*Exercise inputs:*
+===+

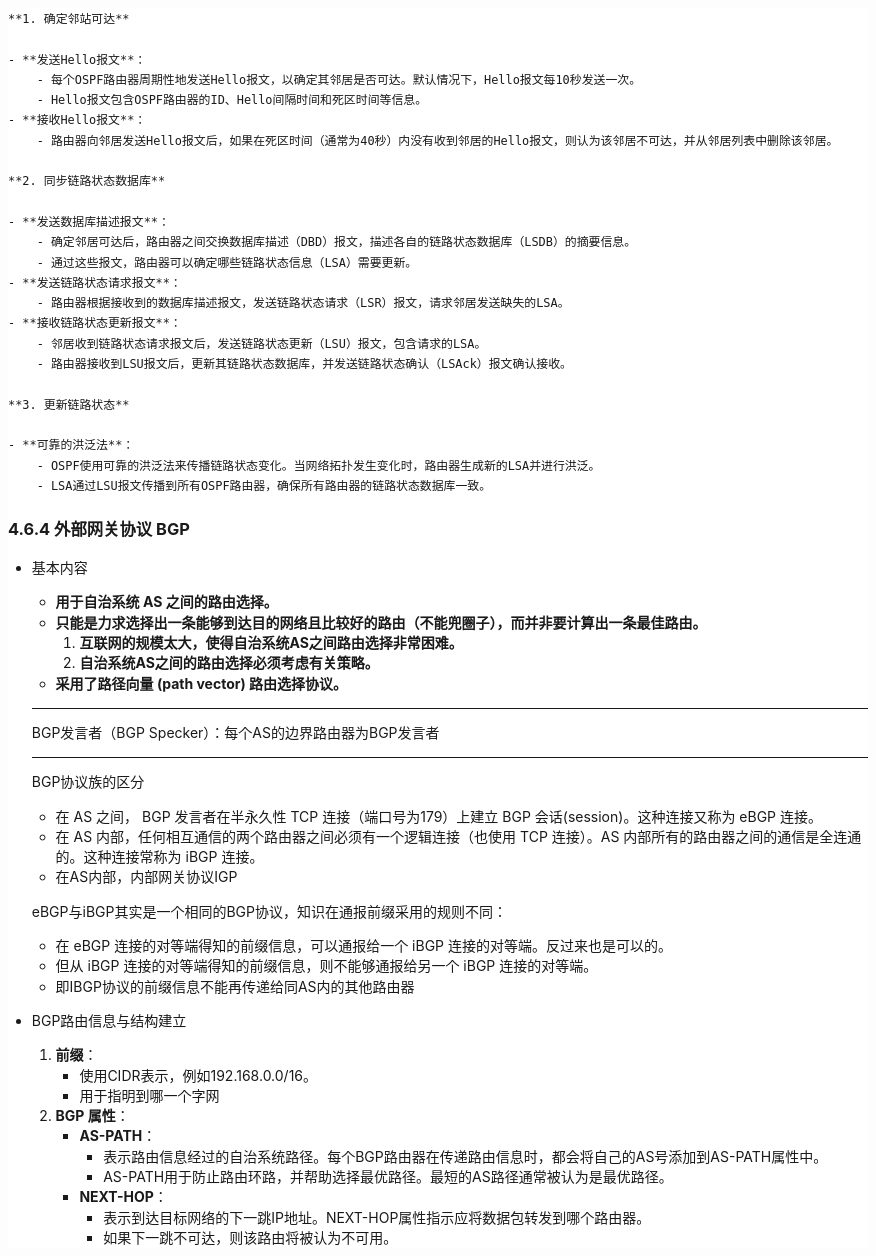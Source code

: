     **1. 确定邻站可达**
    
    - **发送Hello报文**：
        - 每个OSPF路由器周期性地发送Hello报文，以确定其邻居是否可达。默认情况下，Hello报文每10秒发送一次。
        - Hello报文包含OSPF路由器的ID、Hello间隔时间和死区时间等信息。
    - **接收Hello报文**：
        - 路由器向邻居发送Hello报文后，如果在死区时间（通常为40秒）内没有收到邻居的Hello报文，则认为该邻居不可达，并从邻居列表中删除该邻居。
    
    **2. 同步链路状态数据库**
    
    - **发送数据库描述报文**：
        - 确定邻居可达后，路由器之间交换数据库描述（DBD）报文，描述各自的链路状态数据库（LSDB）的摘要信息。
        - 通过这些报文，路由器可以确定哪些链路状态信息（LSA）需要更新。
    - **发送链路状态请求报文**：
        - 路由器根据接收到的数据库描述报文，发送链路状态请求（LSR）报文，请求邻居发送缺失的LSA。
    - **接收链路状态更新报文**：
        - 邻居收到链路状态请求报文后，发送链路状态更新（LSU）报文，包含请求的LSA。
        - 路由器接收到LSU报文后，更新其链路状态数据库，并发送链路状态确认（LSAck）报文确认接收。
    
    **3. 更新链路状态**
    
    - **可靠的洪泛法**：
        - OSPF使用可靠的洪泛法来传播链路状态变化。当网络拓扑发生变化时，路由器生成新的LSA并进行洪泛。
        - LSA通过LSU报文传播到所有OSPF路由器，确保所有路由器的链路状态数据库一致。

### 4.6.4 外部网关协议 BGP

- 基本内容
    - **用于自治系统 AS 之间的路由选择。**
    - **只能是力求选择出一条能够到达目的网络且比较好的路由（不能兜圈子），而并非要计算出一条最佳路由。**
        1. **互联网的规模太大，使得自治系统AS之间路由选择非常困难。**
        2. **自治系统AS之间的路由选择必须考虑有关策略。**
    - **采用了路径向量 (path vector) 路由选择协议。**
    
    ---
    
    BGP发言者（BGP Specker）：每个AS的边界路由器为BGP发言者
    
    ---
    
    BGP协议族的区分
    
    - 在 AS 之间， BGP 发言者在半永久性 TCP 连接（端口号为179）上建立 BGP 会话(session)。这种连接又称为 eBGP 连接。
    - 在 AS 内部，任何相互通信的两个路由器之间必须有一个逻辑连接（也使用 TCP 连接）。AS 内部所有的路由器之间的通信是全连通的。这种连接常称为 iBGP 连接。
    - 在AS内部，内部网关协议IGP
    
    eBGP与iBGP其实是一个相同的BGP协议，知识在通报前缀采用的规则不同：
    
    - 在 eBGP 连接的对等端得知的前缀信息，可以通报给一个 iBGP 连接的对等端。反过来也是可以的。
    - 但从 iBGP 连接的对等端得知的前缀信息，则不能够通报给另一个 iBGP 连接的对等端。
    - 即IBGP协议的前缀信息不能再传递给同AS内的其他路由器
    
- BGP路由信息与结构建立
    1. **前缀**：
        - 使用CIDR表示，例如192.168.0.0/16。
        - 用于指明到哪一个字网
    2. **BGP 属性**：
        - **AS-PATH**：
            - 表示路由信息经过的自治系统路径。每个BGP路由器在传递路由信息时，都会将自己的AS号添加到AS-PATH属性中。
            - AS-PATH用于防止路由环路，并帮助选择最优路径。最短的AS路径通常被认为是最优路径。
        - **NEXT-HOP**：
            - 表示到达目标网络的下一跳IP地址。NEXT-HOP属性指示应将数据包转发到哪个路由器。
            - 如果下一跳不可达，则该路由将被认为不可用。
        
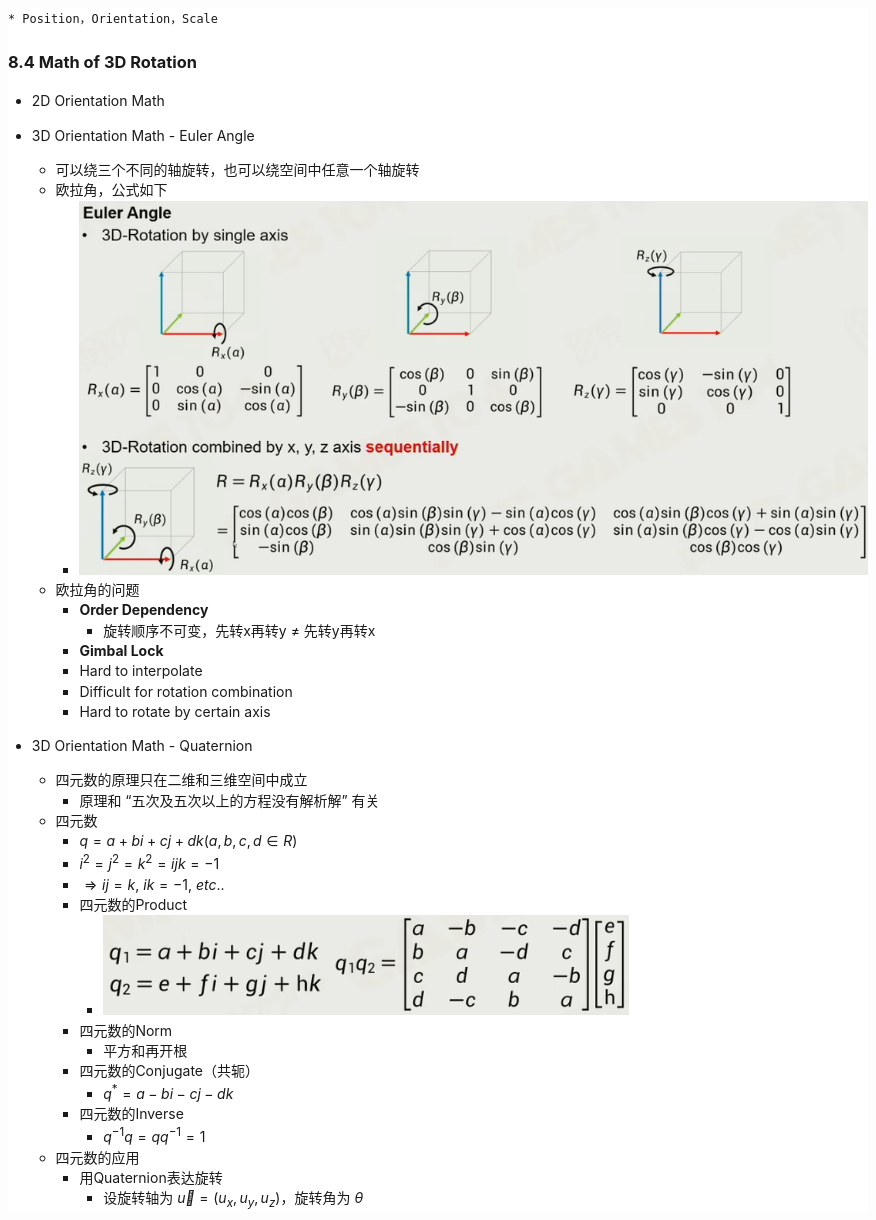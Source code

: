     * Position，Orientation，Scale

### 8.4 Math of 3D Rotation

* 2D Orientation Math

* 3D Orientation Math - Euler Angle

  * 可以绕三个不同的轴旋转，也可以绕空间中任意一个轴旋转
  * 欧拉角，公式如下
    * ![image-20240224220211629](./Notes-Chap8-14/image-20240224220211629.png)
  * 欧拉角的问题
    * **Order Dependency**
      * 旋转顺序不可变，先转x再转y ≠ 先转y再转x
    * **Gimbal Lock**
    * Hard to interpolate
    * Difficult for rotation combination
    * Hard to rotate by certain axis

* 3D Orientation Math - Quaternion

  * 四元数的原理只在二维和三维空间中成立
    * 原理和 “五次及五次以上的方程没有解析解” 有关
  * 四元数
    * $q = a + bi + cj + dk (a, b, c, d \in R)$
    * $i^2 = j^2 = k^2 = ijk = -1$
    * $\Rightarrow ij=k,\ ik=-1,\ etc..$
    * 四元数的Product
      * ![image-20240224222446353](./Notes-Chap8-14/image-20240224222446353.png)
    * 四元数的Norm
      * 平方和再开根
    * 四元数的Conjugate（共轭）
      * $q^*=a-bi-cj-dk$
    * 四元数的Inverse
      * $q^{-1}q=qq^{-1}=1$
  * 四元数的应用
    * 用Quaternion表达旋转
      * 设旋转轴为 $\vec{u} = (u_x, u_y, u_z)$，旋转角为 $\theta$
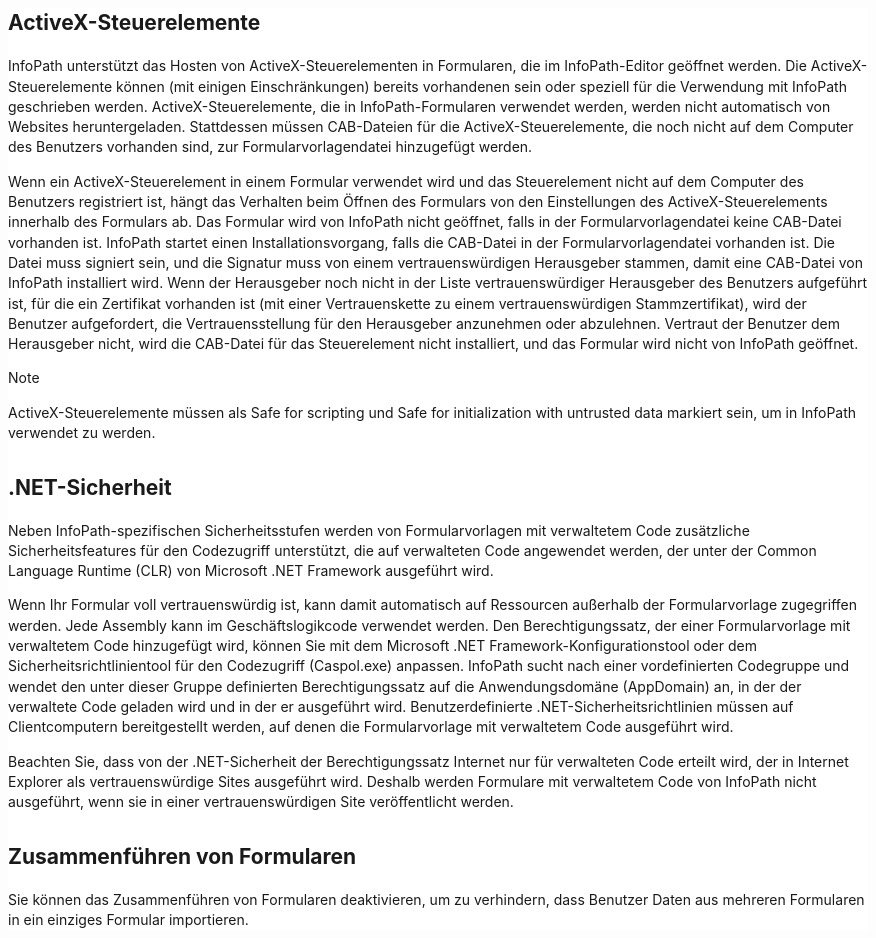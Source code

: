 ## <a name="activex-controls"></a>ActiveX-Steuerelemente

InfoPath unterstützt das Hosten von ActiveX-Steuerelementen in Formularen, die im InfoPath-Editor geöffnet werden. Die ActiveX-Steuerelemente können (mit einigen Einschränkungen) bereits vorhandenen sein oder speziell für die Verwendung mit InfoPath geschrieben werden. ActiveX-Steuerelemente, die in InfoPath-Formularen verwendet werden, werden nicht automatisch von Websites heruntergeladen. Stattdessen müssen CAB-Dateien für die ActiveX-Steuerelemente, die noch nicht auf dem Computer des Benutzers vorhanden sind, zur Formularvorlagendatei hinzugefügt werden.
  
Wenn ein ActiveX-Steuerelement in einem Formular verwendet wird und das Steuerelement nicht auf dem Computer des Benutzers registriert ist, hängt das Verhalten beim Öffnen des Formulars von den Einstellungen des ActiveX-Steuerelements innerhalb des Formulars ab. Das Formular wird von InfoPath nicht geöffnet, falls in der Formularvorlagendatei keine CAB-Datei vorhanden ist. InfoPath startet einen Installationsvorgang, falls die CAB-Datei in der Formularvorlagendatei vorhanden ist. Die Datei muss signiert sein, und die Signatur muss von einem vertrauenswürdigen Herausgeber stammen, damit eine CAB-Datei von InfoPath installiert wird. Wenn der Herausgeber noch nicht in der Liste vertrauenswürdiger Herausgeber des Benutzers aufgeführt ist, für die ein Zertifikat vorhanden ist (mit einer Vertrauenskette zu einem vertrauenswürdigen Stammzertifikat), wird der Benutzer aufgefordert, die Vertrauensstellung für den Herausgeber anzunehmen oder abzulehnen. Vertraut der Benutzer dem Herausgeber nicht, wird die CAB-Datei für das Steuerelement nicht installiert, und das Formular wird nicht von InfoPath geöffnet.
  
> [!NOTE]
> ActiveX-Steuerelemente müssen als Safe for scripting und Safe for initialization with untrusted data markiert sein, um in InfoPath verwendet zu werden. 
  
## <a name="net-security"></a>.NET-Sicherheit

Neben InfoPath-spezifischen Sicherheitsstufen werden von Formularvorlagen mit verwaltetem Code zusätzliche Sicherheitsfeatures für den Codezugriff unterstützt, die auf verwalteten Code angewendet werden, der unter der Common Language Runtime (CLR) von Microsoft .NET Framework ausgeführt wird.
  
Wenn Ihr Formular voll vertrauenswürdig ist, kann damit automatisch auf Ressourcen außerhalb der Formularvorlage zugegriffen werden. Jede Assembly kann im Geschäftslogikcode verwendet werden. Den Berechtigungssatz, der einer Formularvorlage mit verwaltetem Code hinzugefügt wird, können Sie mit dem Microsoft .NET Framework-Konfigurationstool oder dem Sicherheitsrichtlinientool für den Codezugriff (Caspol.exe) anpassen. InfoPath sucht nach einer vordefinierten Codegruppe und wendet den unter dieser Gruppe definierten Berechtigungssatz auf die Anwendungsdomäne (AppDomain) an, in der der verwaltete Code geladen wird und in der er ausgeführt wird. Benutzerdefinierte .NET-Sicherheitsrichtlinien müssen auf Clientcomputern bereitgestellt werden, auf denen die Formularvorlage mit verwaltetem Code ausgeführt wird.
  
Beachten Sie, dass von der .NET-Sicherheit der Berechtigungssatz Internet nur für verwalteten Code erteilt wird, der in Internet Explorer als vertrauenswürdige Sites ausgeführt wird. Deshalb werden Formulare mit verwaltetem Code von InfoPath nicht ausgeführt, wenn sie in einer vertrauenswürdigen Site veröffentlicht werden.
  
## <a name="merging-forms"></a>Zusammenführen von Formularen

Sie können das Zusammenführen von Formularen deaktivieren, um zu verhindern, dass Benutzer Daten aus mehreren Formularen in ein einziges Formular importieren.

+===+

*What to work on:*
Match on "image" and copy out every line of the entries that contains it.

*Solution to the problem:*
    * ![image-20240224220211629](./Notes-Chap8-14/image-20240224220211629.png)
      * ![image-20240224222446353](./Notes-Chap8-14/image-20240224222446353.png)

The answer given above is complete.